Kathryn Tucker spent her childhood in Thomasville and already during her childhood she was influenced by the stories her father, who bound them together as a gifted storyteller family stories, strange stories and the quirks of nature. At the age of twelve, she began 1930 with the writing film reviews for the local newspaper, The Thomasville Times. After schooling, the daughter of a banker, studied at Huntingdon College in Alabama, where she graduated in 1939.

After the completion of Huntingdon College, she was a police reporter for The Alabama Journal in Montgomery, before she became a journalist for the daily newspaper, The Birmingham News, 1943, and there the reporter Amasa Windham met, whom she married in 1946.

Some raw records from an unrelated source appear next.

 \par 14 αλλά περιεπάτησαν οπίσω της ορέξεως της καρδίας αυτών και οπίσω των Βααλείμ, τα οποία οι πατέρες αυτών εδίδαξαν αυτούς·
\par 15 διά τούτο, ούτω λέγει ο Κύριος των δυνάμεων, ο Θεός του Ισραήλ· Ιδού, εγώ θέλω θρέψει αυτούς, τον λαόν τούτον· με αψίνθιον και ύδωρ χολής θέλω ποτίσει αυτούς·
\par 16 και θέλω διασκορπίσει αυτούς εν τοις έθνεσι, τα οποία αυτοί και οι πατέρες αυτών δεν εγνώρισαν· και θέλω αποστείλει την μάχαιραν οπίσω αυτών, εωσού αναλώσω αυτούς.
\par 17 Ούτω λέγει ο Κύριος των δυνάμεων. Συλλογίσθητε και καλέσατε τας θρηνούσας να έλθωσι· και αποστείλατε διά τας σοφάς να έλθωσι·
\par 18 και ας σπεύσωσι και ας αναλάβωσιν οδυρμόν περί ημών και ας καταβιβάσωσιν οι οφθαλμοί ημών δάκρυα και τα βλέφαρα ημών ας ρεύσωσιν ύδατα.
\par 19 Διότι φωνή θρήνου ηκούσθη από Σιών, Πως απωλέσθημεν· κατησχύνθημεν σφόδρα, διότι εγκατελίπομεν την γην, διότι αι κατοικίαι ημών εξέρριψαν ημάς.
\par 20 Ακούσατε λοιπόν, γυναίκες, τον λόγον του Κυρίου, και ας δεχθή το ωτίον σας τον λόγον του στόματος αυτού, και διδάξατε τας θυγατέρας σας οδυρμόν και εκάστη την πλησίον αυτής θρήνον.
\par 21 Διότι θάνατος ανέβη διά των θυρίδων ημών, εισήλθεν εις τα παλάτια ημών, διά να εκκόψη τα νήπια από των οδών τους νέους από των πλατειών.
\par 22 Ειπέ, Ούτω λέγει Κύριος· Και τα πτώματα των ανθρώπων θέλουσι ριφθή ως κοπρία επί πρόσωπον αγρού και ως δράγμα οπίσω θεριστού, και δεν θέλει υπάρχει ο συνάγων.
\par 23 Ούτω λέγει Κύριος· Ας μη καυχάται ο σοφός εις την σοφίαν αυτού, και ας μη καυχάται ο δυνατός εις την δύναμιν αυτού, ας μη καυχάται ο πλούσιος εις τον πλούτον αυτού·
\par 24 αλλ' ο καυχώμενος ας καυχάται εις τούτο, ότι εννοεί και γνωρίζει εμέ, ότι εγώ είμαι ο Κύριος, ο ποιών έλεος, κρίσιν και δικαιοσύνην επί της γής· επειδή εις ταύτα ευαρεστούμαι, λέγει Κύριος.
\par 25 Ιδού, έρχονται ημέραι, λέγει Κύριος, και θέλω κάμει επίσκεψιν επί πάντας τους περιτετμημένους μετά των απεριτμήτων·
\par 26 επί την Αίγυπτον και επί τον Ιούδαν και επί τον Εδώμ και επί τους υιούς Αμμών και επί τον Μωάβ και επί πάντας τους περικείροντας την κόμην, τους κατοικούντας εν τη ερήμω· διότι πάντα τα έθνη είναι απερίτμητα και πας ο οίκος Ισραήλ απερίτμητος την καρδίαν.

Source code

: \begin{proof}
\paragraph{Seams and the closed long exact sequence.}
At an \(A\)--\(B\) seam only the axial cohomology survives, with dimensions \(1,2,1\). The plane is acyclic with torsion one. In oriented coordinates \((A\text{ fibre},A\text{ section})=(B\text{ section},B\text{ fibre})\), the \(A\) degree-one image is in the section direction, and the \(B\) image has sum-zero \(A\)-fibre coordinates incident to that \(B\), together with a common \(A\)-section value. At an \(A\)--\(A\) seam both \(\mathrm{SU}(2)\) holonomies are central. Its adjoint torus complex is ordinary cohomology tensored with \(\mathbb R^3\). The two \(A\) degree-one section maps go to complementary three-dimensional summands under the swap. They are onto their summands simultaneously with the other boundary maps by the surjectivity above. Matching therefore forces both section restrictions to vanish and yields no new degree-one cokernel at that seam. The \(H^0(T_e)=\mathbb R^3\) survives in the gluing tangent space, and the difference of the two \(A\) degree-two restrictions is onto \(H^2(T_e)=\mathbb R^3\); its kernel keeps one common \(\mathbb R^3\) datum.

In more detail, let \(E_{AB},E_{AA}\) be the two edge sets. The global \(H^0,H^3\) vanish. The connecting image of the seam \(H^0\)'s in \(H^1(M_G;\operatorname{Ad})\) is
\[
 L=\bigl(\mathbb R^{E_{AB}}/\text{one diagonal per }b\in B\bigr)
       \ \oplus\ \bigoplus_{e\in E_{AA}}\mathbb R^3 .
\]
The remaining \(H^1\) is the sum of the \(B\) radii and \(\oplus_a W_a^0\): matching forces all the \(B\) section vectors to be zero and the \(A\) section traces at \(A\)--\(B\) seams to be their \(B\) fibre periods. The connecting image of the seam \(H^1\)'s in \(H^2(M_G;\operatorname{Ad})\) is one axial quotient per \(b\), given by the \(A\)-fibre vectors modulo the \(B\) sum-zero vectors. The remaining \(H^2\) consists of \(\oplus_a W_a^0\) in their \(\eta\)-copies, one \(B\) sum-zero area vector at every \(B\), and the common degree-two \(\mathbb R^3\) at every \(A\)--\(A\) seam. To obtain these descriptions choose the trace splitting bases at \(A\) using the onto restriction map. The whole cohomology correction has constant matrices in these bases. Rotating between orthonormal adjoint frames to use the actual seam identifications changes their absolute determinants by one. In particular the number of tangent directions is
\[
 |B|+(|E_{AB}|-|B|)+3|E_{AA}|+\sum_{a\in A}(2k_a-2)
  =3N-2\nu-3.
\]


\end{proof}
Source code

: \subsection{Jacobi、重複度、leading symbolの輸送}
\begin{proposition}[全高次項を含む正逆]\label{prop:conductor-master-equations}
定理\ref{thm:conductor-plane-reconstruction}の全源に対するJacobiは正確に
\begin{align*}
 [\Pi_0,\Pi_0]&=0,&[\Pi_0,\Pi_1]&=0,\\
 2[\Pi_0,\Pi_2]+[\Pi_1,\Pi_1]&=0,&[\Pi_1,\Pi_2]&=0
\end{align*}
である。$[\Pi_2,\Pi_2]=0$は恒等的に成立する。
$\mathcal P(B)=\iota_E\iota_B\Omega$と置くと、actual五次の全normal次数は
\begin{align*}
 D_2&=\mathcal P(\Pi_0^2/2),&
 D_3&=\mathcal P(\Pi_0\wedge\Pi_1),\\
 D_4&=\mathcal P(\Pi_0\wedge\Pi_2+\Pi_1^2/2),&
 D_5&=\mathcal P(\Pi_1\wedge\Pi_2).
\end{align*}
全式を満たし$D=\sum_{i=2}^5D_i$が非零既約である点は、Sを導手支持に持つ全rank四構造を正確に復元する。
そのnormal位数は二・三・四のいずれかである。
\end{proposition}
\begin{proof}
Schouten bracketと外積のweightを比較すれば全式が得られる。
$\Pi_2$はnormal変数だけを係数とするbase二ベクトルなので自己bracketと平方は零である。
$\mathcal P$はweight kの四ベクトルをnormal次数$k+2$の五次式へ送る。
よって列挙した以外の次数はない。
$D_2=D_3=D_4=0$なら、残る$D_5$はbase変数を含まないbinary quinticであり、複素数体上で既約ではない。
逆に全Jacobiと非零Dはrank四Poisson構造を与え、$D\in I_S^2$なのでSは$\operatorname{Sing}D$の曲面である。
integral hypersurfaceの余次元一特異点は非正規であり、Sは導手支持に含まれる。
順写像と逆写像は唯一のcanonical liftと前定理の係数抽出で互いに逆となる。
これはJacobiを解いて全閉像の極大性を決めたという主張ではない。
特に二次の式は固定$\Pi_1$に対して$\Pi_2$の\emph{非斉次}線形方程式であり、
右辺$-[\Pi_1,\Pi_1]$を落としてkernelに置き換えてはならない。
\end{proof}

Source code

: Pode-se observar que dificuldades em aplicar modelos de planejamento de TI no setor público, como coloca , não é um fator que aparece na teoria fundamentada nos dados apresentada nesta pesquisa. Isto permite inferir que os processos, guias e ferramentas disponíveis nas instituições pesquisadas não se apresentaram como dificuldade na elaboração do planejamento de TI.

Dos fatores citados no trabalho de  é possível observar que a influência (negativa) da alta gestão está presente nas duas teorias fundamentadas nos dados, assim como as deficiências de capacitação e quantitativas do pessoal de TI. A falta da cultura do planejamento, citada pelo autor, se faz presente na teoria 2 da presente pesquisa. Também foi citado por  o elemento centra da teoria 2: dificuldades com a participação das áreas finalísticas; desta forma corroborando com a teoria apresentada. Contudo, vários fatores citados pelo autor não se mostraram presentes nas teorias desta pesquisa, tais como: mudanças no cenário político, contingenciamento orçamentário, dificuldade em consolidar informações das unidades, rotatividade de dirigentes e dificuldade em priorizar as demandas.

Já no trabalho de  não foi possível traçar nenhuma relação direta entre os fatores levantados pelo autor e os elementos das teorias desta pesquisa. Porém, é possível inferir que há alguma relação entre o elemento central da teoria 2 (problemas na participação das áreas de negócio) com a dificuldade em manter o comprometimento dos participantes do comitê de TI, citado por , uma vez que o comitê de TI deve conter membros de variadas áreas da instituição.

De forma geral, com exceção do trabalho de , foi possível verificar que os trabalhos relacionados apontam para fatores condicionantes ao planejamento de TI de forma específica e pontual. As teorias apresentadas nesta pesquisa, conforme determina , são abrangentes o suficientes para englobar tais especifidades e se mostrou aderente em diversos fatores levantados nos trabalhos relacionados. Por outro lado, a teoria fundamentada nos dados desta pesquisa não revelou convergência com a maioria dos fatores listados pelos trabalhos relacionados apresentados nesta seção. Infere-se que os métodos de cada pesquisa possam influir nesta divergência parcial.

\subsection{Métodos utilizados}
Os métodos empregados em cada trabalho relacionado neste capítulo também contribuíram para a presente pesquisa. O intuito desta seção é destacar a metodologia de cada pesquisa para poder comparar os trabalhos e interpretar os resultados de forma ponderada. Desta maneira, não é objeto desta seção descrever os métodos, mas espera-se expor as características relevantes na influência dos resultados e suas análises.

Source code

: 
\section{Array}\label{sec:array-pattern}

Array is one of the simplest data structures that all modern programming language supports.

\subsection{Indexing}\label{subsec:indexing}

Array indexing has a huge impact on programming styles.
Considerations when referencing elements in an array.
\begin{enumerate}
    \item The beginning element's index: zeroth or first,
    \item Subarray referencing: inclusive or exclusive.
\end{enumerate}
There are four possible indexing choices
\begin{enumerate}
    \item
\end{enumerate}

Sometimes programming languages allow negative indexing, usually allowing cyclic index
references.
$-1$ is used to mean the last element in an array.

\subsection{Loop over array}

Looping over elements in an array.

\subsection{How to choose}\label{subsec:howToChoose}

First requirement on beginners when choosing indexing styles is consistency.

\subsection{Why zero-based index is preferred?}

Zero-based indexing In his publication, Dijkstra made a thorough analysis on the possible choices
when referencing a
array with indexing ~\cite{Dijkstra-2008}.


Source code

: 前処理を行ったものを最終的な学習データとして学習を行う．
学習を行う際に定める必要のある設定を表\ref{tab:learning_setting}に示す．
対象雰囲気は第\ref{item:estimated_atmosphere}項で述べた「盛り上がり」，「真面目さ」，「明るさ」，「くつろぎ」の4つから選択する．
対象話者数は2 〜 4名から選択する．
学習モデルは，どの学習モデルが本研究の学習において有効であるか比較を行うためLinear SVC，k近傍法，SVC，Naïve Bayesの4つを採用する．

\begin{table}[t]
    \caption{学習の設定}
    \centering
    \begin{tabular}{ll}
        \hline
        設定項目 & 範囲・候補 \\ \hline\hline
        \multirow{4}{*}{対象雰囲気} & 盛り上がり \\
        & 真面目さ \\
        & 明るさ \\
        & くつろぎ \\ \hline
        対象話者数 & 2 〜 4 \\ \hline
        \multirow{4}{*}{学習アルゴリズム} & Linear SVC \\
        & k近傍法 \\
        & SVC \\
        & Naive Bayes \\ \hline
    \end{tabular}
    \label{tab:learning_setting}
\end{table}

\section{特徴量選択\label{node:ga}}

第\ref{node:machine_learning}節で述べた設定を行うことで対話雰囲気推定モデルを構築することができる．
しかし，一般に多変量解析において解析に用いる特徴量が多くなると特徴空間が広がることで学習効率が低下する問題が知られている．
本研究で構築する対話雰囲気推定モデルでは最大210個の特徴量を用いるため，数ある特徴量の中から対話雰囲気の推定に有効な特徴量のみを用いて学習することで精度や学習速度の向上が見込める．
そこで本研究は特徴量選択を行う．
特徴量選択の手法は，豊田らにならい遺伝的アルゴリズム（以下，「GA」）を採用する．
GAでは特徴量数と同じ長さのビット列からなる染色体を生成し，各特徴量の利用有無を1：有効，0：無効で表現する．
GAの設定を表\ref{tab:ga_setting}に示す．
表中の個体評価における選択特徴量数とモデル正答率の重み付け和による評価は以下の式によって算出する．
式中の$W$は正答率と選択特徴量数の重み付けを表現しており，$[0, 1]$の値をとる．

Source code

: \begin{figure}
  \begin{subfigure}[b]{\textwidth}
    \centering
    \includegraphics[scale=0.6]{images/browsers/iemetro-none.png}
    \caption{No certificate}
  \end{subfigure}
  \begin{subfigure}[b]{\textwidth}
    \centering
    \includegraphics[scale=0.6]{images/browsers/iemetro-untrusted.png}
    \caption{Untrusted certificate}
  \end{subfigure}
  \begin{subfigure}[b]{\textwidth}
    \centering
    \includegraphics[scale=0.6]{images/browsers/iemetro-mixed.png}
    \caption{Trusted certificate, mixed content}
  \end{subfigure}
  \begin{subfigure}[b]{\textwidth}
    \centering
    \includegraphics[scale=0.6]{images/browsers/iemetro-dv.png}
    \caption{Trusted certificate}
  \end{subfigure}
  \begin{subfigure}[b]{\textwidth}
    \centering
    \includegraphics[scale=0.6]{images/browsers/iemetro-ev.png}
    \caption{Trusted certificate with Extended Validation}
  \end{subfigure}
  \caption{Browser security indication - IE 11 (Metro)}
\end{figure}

After the death of her husband in 1956, she devoted herself increasingly to writing and told it often simple, self-experienced thoughts and stories such as why she always took a break until a buzzard flapped his wings, "Because everyone knows that it's really bad luck, if you see a buzzard - something terrible will happen to you, unless he strikes again with the wings " (, 'Cause everybody knows did if you see one buzzard, it's real bad luck -. something awful is going to happen to you Unless he flaps his wings. ') or of what it the false dawn (' false dawn ' called ) when the first glint of the day when the birds lay siege to a marsh with kakophonischem choral singing and then to Sunrise real silent. Above all, they liked to tell ghost stories.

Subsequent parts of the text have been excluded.